Chancery Court’s refusal to sign off on six- or seven-figure fees for plaintiffs’ lawyers who negotiated disclosure-only settlements has already sharply reduced the number of M&A challenges filed in Delaware. According to a Cornerstone Research study published this summer, nearly two-thirds of all deals valued at more than $100 million still provoked shareholder litigation, but that’s way down from the 2013 peak of 94 percent – and shareholder lawyers are much more likely to file investor suits outside of Delaware. (Thus explaining Time Warner’s new forum selection clause.)
For all of the attention paid to the clampdown on disclosure-only settlements (including by me!), the Delaware Supreme Court’s 2015 opinion in Corwin v. KKR may turn out to have been a more important disincentive for shareholder lawyers to sue in Chancery Court. In the Corwin decision, written by Chief Justice Leo Strine, the state supreme court held that if a deal is approved by “fully informed, uncoerced” shareholders, the board’s actions during the sale process should be reviewed under the extremely forgiving business judgment standard. Effectively, the Corwin ruling spelled the end of post-closing damages claims in deals shareholders voted to approve.

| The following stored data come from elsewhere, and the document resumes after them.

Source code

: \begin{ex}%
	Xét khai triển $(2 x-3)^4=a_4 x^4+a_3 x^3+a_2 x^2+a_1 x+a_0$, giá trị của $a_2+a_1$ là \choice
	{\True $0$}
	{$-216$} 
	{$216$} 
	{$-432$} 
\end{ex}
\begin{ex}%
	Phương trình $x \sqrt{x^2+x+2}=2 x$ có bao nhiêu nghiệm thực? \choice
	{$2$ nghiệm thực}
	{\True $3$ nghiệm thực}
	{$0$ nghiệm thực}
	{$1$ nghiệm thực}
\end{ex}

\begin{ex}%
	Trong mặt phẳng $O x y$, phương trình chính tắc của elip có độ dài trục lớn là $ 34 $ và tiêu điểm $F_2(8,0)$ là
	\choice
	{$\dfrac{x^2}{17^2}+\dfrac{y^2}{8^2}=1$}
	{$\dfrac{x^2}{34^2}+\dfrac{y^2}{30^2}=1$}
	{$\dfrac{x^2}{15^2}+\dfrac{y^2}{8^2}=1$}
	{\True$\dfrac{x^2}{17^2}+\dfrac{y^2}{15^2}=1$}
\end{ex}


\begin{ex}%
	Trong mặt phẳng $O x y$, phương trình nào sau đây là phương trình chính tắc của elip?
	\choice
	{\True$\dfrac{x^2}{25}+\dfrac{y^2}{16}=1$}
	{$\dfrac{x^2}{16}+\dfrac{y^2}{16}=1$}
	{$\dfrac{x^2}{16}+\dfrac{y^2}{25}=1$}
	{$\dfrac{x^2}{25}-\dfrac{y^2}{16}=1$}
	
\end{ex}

The answer, they say, may be to stop litigating M&A challenges as fiduciary duty cases in Delaware and instead start asserting violations of federal securities law, which, after all, prohibits corporations from making false or misleading proxy filings.
I assume that exclusive forum bylaws that tried to keep such cases out of federal courts would run afoul of the securities law provisions giving federal courts exclusive jurisdiction over federal securities law claims. In which case, the onus will be on federal courts to make use of the tools given them by the PSLRA to prevent a new generation of deal tax litigation.